Posted to commits@arrow.apache.org by dh...@apache.org on 2021/07/28 07:16:59 UTC

[arrow-datafusion] branch master updated: JOIN conditions are order dependent (#778)

This is an automated email from the ASF dual-hosted git repository.

dheres pushed a commit to branch master
in repository https://gitbox.apache.org/repos/asf/arrow-datafusion.git


The following commit(s) were added to refs/heads/master by this push:
     new 5416341  JOIN conditions are order dependent (#778)
5416341 is described below

commit 54163410da05e8e6c68af55d699bf6a89e229bb6
Author: Mike Seddon <se...@gmail.com>
AuthorDate: Wed Jul 28 17:16:52 2021 +1000

    JOIN conditions are order dependent (#778)
    
    * allow either order joins
    
    * refactor to individual condition level
    
    * change join signature to 'join_keys' tuple
---
 .../rust/core/src/serde/logical_plan/from_proto.rs |  3 +-
 ballista/rust/core/src/serde/logical_plan/mod.rs   |  2 +-
 datafusion/src/execution/dataframe_impl.rs         |  3 +-
 datafusion/src/logical_plan/builder.rs             | 36 ++++++---
 datafusion/src/optimizer/filter_push_down.rs       |  9 +--
 datafusion/src/optimizer/projection_push_down.rs   |  4 +-
 datafusion/src/sql/planner.rs                      |  9 ++-
 datafusion/tests/sql.rs                            | 90 +++++++++++++++++-----
 8 files changed, 108 insertions(+), 48 deletions(-)

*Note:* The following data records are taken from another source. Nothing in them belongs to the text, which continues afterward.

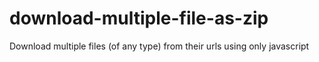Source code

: # download-multiple-file-as-zip
Download multiple files (of any type) from their urls using only javascript
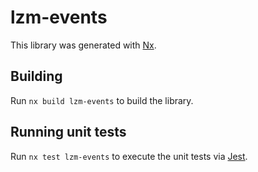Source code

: # lzm-events

This library was generated with [Nx](https://nx.dev).

## Building

Run `nx build lzm-events` to build the library.

## Running unit tests

Run `nx test lzm-events` to execute the unit tests via [Jest](https://jestjs.io).
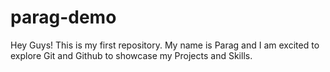 # parag-demo
Hey Guys! This is my first repository. My name is Parag and I am excited to explore Git and Github to showcase my Projects and Skills.

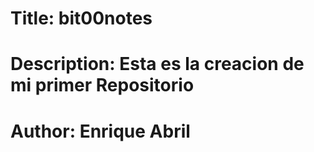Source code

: # Title: bit00notes
# Description: Esta es la creacion de mi primer Repositorio
# Author: Enrique Abril
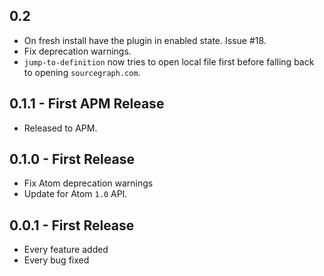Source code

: ## 0.2

 * On fresh install have the plugin in enabled state. Issue #18.
 * Fix deprecation warnings.
 * `jump-to-definition` now tries to open local file first before falling
   back to opening `sourcegraph.com`.

## 0.1.1 - First APM Release

 * Released to APM.

## 0.1.0 - First Release

 * Fix Atom deprecation warnings
 * Update for Atom `1.0` API.

## 0.0.1 - First Release

 * Every feature added
 * Every bug fixed
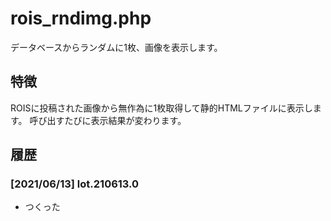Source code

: # rois_rndimg.php

データベースからランダムに1枚、画像を表示します。

## 特徴

ROISに投稿された画像から無作為に1枚取得して静的HTMLファイルに表示します。 呼び出すたびに表示結果が変わります。  

## 履歴

### [2021/06/13] lot.210613.0

- つくった
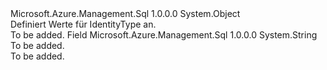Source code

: <Type Name="IdentityType" FullName="Microsoft.Azure.Management.Sql.Models.IdentityType">
  <TypeSignature Language="C#" Value="public static class IdentityType" />
  <TypeSignature Language="ILAsm" Value=".class public auto ansi abstract sealed beforefieldinit IdentityType extends System.Object" />
  <TypeSignature Language="DocId" Value="T:Microsoft.Azure.Management.Sql.Models.IdentityType" />
  <TypeSignature Language="VB.NET" Value="Public Class IdentityType" />
  <TypeSignature Language="F#" Value="type IdentityType = class" />
  <AssemblyInfo>
    <AssemblyName>Microsoft.Azure.Management.Sql</AssemblyName>
    <AssemblyVersion>1.0.0.0</AssemblyVersion>
  </AssemblyInfo>
  <Base>
    <BaseTypeName>System.Object</BaseTypeName>
  </Base>
  <Interfaces />
  <Docs>
    <summary>
            Definiert Werte für IdentityType an.
            </summary>
    <remarks>To be added.</remarks>
  </Docs>
  <Members>
    <Member MemberName="SystemAssigned">
      <MemberSignature Language="C#" Value="public const string SystemAssigned;" />
      <MemberSignature Language="ILAsm" Value=".field public static literal string SystemAssigned" />
      <MemberSignature Language="DocId" Value="F:Microsoft.Azure.Management.Sql.Models.IdentityType.SystemAssigned" />
      <MemberSignature Language="VB.NET" Value="Public Const SystemAssigned As String " />
      <MemberSignature Language="F#" Value="val mutable SystemAssigned : string" Usage="Microsoft.Azure.Management.Sql.Models.IdentityType.SystemAssigned" />
      <MemberType>Field</MemberType>
      <AssemblyInfo>
        <AssemblyName>Microsoft.Azure.Management.Sql</AssemblyName>
        <AssemblyVersion>1.0.0.0</AssemblyVersion>
      </AssemblyInfo>
      <ReturnValue>
        <ReturnType>System.String</ReturnType>
      </ReturnValue>
      <Docs>
        <summary>To be added.</summary>
        <remarks>To be added.</remarks>
      </Docs>
    </Member>
  </Members>
</Type>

diff --git a/ballista/rust/core/src/serde/logical_plan/from_proto.rs b/ballista/rust/core/src/serde/logical_plan/from_proto.rs
index cad0543..38b5257 100644
--- a/ballista/rust/core/src/serde/logical_plan/from_proto.rs
+++ b/ballista/rust/core/src/serde/logical_plan/from_proto.rs
@@ -272,8 +272,7 @@ impl TryInto<LogicalPlan> for &protobuf::LogicalPlanNode {
                     JoinConstraint::On => builder.join(
                         &convert_box_required!(join.right)?,
                         join_type.into(),
-                        left_keys,
-                        right_keys,
+                        (left_keys, right_keys),
                     )?,
                     JoinConstraint::Using => builder.join_using(
                         &convert_box_required!(join.right)?,
diff --git a/ballista/rust/core/src/serde/logical_plan/mod.rs b/ballista/rust/core/src/serde/logical_plan/mod.rs
index 0d27c58..f6dbeaf 100644
--- a/ballista/rust/core/src/serde/logical_plan/mod.rs
+++ b/ballista/rust/core/src/serde/logical_plan/mod.rs
@@ -701,7 +701,7 @@ mod roundtrip_tests {
             CsvReadOptions::new().schema(&schema).has_header(true),
             Some(vec![0, 3, 4]),
         )
-        .and_then(|plan| plan.join(&scan_plan, JoinType::Inner, vec!["id"], vec!["id"]))
+        .and_then(|plan| plan.join(&scan_plan, JoinType::Inner, (vec!["id"], vec!["id"])))
         .and_then(|plan| plan.build())
         .map_err(BallistaError::DataFusionError)?;
 
diff --git a/datafusion/src/execution/dataframe_impl.rs b/datafusion/src/execution/dataframe_impl.rs
index 4edd01c..451c4c7 100644
--- a/datafusion/src/execution/dataframe_impl.rs
+++ b/datafusion/src/execution/dataframe_impl.rs
@@ -117,8 +117,7 @@ impl DataFrame for DataFrameImpl {
             .join(
                 &right.to_logical_plan(),
                 join_type,
-                left_cols.to_vec(),
-                right_cols.to_vec(),
+                (left_cols.to_vec(), right_cols.to_vec()),
             )?
             .build()?;
         Ok(Arc::new(DataFrameImpl::new(self.ctx_state.clone(), &plan)))
diff --git a/datafusion/src/logical_plan/builder.rs b/datafusion/src/logical_plan/builder.rs
index 60e0ed3..a742f34 100644
--- a/datafusion/src/logical_plan/builder.rs
+++ b/datafusion/src/logical_plan/builder.rs
@@ -273,23 +273,37 @@ impl LogicalPlanBuilder {
         &self,
         right: &LogicalPlan,
         join_type: JoinType,
-        left_keys: Vec<impl Into<Column>>,
-        right_keys: Vec<impl Into<Column>>,
+        join_keys: (Vec<impl Into<Column>>, Vec<impl Into<Column>>),
     ) -> Result<Self> {
-        if left_keys.len() != right_keys.len() {
+        if join_keys.0.len() != join_keys.1.len() {
             return Err(DataFusionError::Plan(
                 "left_keys and right_keys were not the same length".to_string(),
             ));
         }
 
-        let left_keys: Vec<Column> = left_keys
-            .into_iter()
-            .map(|c| c.into().normalize(&self.plan))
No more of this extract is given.